ElasticStore

From semantic-mediawiki.org
(Redirected from ElasticStore)
Search feature information
ElasticStore the component to establish a connection between Semantic MediaWiki and a Elasticsearch cluster.
Collection
Keywords

The ElasticStore was introduced as part of Semantic MediaWiki 3.01 to provide a powerful and scalable QueryEngine that can serve enterprise and wiki-farm users better by moving query heavy computation to an external entity (meaning separated from the main DB master/replica) known as Elasticsearch2.

ElasticStore

Requirements | Features | Setup | Usage | Settings | Technical notes | FAQ

The ElasticStore provides a framework to replicate Semantic MediaWiki related data to an Elasticsearch cluster and enable its QueryEngine to send #ask requests and retrieve information from Elasticsearch (aka ES) instead of the default SQLStore.

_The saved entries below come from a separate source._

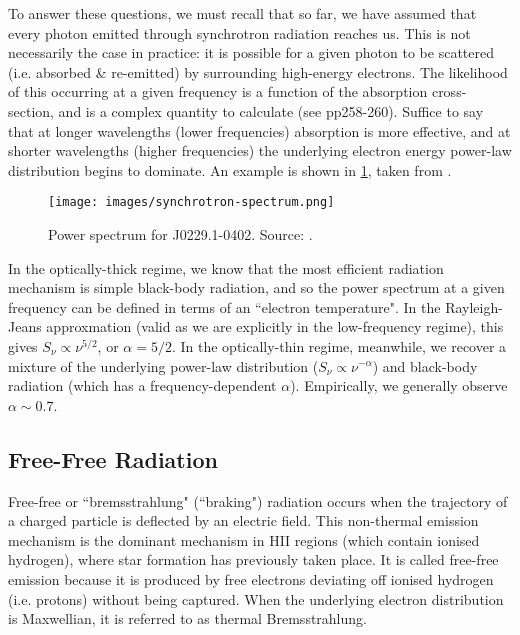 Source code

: \pg
To answer these questions, we must recall that so far, we have assumed that every photon emitted through synchrotron radiation reaches us. This is not necessarily the case in practice: it is possible for a given photon to be scattered (i.e. absorbed \& re-emitted) by surrounding high-energy electrons. The likelihood of this occurring at a given frequency is a function of the absorption cross-section, and is a complex quantity to calculate (see  pp258-260). Suffice to say that at longer wavelengths (lower frequencies) absorption is more effective, and at shorter wavelengths (higher frequencies) the underlying electron energy power-law  distribution begins to dominate. An example is shown in \cref{fig.synchrotron}, taken from .

\begin{figure}[!h]
\centering
\texttt{[image: images/synchrotron-spectrum.png]}
\caption{\label{fig.synchrotron} Power spectrum for J0229.1-0402. Source: .}
\end{figure}

\pg
In the optically-thick regime, we know that the most efficient radiation mechanism is simple black-body radiation, and so the power spectrum at a given frequency can be defined in terms of an ``electron temperature". In the Rayleigh-Jeans approxmation (valid as we are explicitly in the low-frequency regime), this gives $S_\nu \propto \nu^{5/2}$, or $\alpha=5/2$. 
In the optically-thin regime, meanwhile, we recover a mixture of the underlying power-law distribution ($S_\nu \propto \nu^{-\alpha}$) and black-body radiation (which has a frequency-dependent $\alpha$). Empirically, we generally observe $\alpha \sim 0.7$.


\subsection{Free-Free Radiation}
\pg
Free-free or ``bremsstrahlung" (``braking") radiation occurs when the trajectory of a charged particle is deflected by an electric field. This non-thermal emission mechanism is the dominant mechanism in HII regions (which contain ionised hydrogen), where star formation has previously taken place. It is called free-free emission because it is produced by free electrons deviating off ionised hydrogen (i.e. protons) without being captured. When the underlying electron distribution is Maxwellian, it is referred to as thermal Bremsstrahlung.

The objective is to provide an interface to Elasticsearch to:

  • improve structured (and allow unstructured) content searches
  • extend and improve full-text query support (including sorting of results by relevancy)
  • provide means for a scalability strategy by relying on the ES infrastructure

Requirements

  • Elasticsearch: Recommended 6.1+, Tested with 5.6.6
  • Semantic MediaWiki: 3.0+
  • elasticsearch/elasticsearch (PHP ^7.0 ~6.0 or PHP ^5.6.6 ~5.3)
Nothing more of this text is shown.